A human death is devastating but at least we have some societal clues and norms to follow to suggest what we should say (not that people always get that right!). The absence of this guidance for animals is maybe another reason that pet carers are often left feeling alone.
We can do better.
A sympathy card is a way of letting the bereaved person or family know that we care that they’re hurt and that we’ll be there for them.
It doesn’t matter whether you’re an animal lover or not. What matters is your relationship with the person who is grieving and how you are able to support them.
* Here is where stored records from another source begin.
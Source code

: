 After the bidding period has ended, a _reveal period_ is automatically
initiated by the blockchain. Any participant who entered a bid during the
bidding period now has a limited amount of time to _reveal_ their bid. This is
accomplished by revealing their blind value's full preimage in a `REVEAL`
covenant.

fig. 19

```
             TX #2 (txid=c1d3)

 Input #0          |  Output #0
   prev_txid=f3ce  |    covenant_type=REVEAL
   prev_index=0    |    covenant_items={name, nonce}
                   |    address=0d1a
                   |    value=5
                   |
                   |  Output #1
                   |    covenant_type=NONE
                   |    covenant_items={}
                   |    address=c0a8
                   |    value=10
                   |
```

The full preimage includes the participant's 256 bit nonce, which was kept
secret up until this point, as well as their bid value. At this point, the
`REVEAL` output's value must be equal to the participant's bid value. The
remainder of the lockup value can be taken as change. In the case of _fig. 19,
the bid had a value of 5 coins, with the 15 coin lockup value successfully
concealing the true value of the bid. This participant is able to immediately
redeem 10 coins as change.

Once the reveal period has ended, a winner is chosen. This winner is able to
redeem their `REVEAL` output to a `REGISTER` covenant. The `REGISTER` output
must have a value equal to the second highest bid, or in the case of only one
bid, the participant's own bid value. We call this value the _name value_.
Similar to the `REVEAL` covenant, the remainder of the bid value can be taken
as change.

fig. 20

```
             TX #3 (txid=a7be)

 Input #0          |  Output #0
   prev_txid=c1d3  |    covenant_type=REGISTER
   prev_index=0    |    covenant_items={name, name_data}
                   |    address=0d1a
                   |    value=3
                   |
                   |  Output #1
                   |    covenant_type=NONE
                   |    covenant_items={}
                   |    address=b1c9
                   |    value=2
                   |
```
Try these sympathy card tips:

  • Name the pet who has died instead of saying “I was sorry to hear about your dog/cat/rabbit, etc.” 
  • Share a memory of the pet if you have one. There is something so special about the sharing of memories; it tells the bereaved person that you remember their pet positively and that they will live on in some way with you as well as those closest to them.
  • Share any photos you have. Life is busy and pet carers often regret not taking more photos of their pet, especially in their prime. Many of us take countless photos when a pet first comes to live with us or as we become aware of their days being numbered but it’s the moments in between that can be the hardest to capture. If you have photos of the pet, pop a copy in your sympathy card – it will mean the world.
  • Acknowledge the loss. Pet carers often feel that people want to minimise their pain by dismissing the importance of the lost pet. There is nothing worse than hearing someone say, “It was just a cat” or “At least you can get another dog”. It’s okay for a pet carer to feel grief, pain, regret, sorrow – all those huge, sad feelings. Try a simple message like:
    • We are deeply saddened by your loss of (name) and hope that you will be able to take comfort from the amazing memories you made together – you gave him/her a wonderful life.
    • With deepest sympathy on the loss of your beloved friend, (name).
    • I am so sorry to hear of the loss of your beautiful boy/girl, (name). He/she was such a beautiful/fun/cheeky/gorgeous (species) and clearly a much-loved member of your family; I know he will be missed.
    • Words are inadequate to tell you how sorry we are about (name’s) passing. Is there anything you need? We’re here for you.
    • Losing a loyal and true friend isn't easy. Please know that I'm thinking of you, and if you need to talk or share memories, please call me. I'm sorry for your loss.
    • Although others may not understand your grief, I do. Losing a pet like (name) can leave a hole in your heart and a void in your life. Know that I am thinking of you and offer my condolences.
    • (Name) was such a fun-loving and sweet (species). His/her passing has shocked us and I'm sure devastated you. I have such fond memories of him/her. Let's get together soon and catch up on things.

Comforting concepts?

Some people find extraordinary comfort in believing that their pet has crossed over the Rainbow Bridge to wait for them or that there is another form of afterlife where they are safe and happy.
For others though, religious concepts don’t sit well with their own belief system. Being told you’ll see your pet again when you don’t believe this can be heart-breaking because it can feel like an attempt to minimise or undermine the sense of permanence you feel. 
It’s important to tailor your message to what you know about the bereaved person. 
If they are a religious or spiritual person they may appreciate a message that reflects the hope of eternity. However, it might be better to err on the side of caution – i.e. on a non-religious message – if you’re not sure of your loved one’s beliefs.


Ultimately, no-one finds it easy to know what to say in the face of a bereavement. We often worry that we’ll make things worse or hurt the bereaved person unintentionally. But sometimes silence is even more hurtful.
We don’t have to understand the nature of the loss. We don’t have to feel it ourselves. But expressing sympathy is a true kindness to someone we care about and that’s what matters.